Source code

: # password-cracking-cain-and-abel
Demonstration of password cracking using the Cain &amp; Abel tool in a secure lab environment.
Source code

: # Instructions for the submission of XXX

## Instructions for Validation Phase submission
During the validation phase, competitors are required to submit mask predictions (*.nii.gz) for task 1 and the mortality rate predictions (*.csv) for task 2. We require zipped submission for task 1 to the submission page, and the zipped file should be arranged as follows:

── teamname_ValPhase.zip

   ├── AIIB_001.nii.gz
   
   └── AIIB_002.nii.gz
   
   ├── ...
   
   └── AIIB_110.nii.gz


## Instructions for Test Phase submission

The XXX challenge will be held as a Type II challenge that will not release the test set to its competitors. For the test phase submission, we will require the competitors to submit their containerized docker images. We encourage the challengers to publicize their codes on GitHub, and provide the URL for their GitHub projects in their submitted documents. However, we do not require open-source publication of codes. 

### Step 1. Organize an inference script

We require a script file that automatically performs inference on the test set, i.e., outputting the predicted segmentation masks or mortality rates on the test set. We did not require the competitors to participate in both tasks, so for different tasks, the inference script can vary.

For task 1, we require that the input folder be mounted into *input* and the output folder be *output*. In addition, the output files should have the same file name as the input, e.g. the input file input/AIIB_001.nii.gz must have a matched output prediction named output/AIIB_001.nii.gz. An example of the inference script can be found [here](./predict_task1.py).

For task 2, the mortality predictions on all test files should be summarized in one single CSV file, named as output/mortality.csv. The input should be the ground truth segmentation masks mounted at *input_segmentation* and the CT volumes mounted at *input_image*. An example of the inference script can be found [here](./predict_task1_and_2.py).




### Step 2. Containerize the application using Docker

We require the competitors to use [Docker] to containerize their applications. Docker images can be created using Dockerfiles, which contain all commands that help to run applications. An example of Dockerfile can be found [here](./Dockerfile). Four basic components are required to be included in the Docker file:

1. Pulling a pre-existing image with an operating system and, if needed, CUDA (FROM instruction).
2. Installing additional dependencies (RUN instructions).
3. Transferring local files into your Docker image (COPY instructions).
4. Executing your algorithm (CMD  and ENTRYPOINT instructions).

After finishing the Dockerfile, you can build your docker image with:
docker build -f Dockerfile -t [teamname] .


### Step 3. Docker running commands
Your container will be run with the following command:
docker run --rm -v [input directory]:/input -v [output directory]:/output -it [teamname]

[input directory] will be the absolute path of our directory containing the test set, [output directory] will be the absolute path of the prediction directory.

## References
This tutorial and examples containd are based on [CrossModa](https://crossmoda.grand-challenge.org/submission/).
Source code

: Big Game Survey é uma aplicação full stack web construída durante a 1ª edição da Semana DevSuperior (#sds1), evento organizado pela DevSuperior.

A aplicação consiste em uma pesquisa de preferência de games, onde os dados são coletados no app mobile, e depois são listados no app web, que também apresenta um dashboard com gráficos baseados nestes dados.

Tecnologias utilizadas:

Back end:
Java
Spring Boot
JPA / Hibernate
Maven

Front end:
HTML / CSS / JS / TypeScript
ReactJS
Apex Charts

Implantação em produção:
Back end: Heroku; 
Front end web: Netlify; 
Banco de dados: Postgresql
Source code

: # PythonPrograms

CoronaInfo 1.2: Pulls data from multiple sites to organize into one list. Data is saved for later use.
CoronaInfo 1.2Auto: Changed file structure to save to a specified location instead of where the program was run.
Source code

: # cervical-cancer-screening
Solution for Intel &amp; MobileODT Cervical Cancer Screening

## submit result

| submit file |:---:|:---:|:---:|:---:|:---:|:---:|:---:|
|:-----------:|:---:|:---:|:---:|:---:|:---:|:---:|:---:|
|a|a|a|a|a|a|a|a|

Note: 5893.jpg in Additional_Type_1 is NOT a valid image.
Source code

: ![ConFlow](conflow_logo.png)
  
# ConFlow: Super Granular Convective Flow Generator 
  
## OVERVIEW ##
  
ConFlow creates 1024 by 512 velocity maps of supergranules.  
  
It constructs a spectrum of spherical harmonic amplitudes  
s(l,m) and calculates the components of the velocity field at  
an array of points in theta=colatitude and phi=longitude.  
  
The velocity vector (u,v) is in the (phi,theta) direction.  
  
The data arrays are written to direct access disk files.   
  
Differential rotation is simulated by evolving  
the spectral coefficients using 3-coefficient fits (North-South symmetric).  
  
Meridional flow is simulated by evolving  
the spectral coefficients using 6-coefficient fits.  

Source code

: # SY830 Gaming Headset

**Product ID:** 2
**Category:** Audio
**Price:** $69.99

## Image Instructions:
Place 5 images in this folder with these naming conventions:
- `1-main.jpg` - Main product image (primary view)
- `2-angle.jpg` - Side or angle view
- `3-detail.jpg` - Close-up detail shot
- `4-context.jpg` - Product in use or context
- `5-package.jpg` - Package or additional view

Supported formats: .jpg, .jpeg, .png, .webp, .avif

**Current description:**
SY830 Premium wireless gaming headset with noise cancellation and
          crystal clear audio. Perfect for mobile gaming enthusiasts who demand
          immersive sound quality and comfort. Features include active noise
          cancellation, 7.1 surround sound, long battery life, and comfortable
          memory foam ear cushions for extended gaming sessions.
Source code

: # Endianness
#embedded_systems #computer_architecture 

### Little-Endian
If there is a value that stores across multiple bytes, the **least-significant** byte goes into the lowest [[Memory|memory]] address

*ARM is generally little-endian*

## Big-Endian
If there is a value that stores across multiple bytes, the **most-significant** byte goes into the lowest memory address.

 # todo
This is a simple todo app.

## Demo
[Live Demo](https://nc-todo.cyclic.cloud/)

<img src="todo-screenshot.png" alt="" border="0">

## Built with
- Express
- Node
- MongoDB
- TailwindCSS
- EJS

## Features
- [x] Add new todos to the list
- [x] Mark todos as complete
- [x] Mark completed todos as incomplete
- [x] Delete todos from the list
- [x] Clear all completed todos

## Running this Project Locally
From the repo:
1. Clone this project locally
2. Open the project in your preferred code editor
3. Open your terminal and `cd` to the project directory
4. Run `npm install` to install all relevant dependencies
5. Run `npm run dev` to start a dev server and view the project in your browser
• • • • •
Assignment.
Look above for the line with "During the validation" and the line with "## Instructions for Test Phase submission". Retype those two lines and every line between them exactly, adding nothing.

Written solution.
During the validation phase, competitors are required to submit mask predictions (*.nii.gz) for task 1 and the mortality rate predictions (*.csv) for task 2. We require zipped submission for task 1 to the submission page, and the zipped file should be arranged as follows:

── teamname_ValPhase.zip

   ├── AIIB_001.nii.gz
   
   └── AIIB_002.nii.gz
   
   ├── ...
   
   └── AIIB_110.nii.gz


## Instructions for Test Phase submission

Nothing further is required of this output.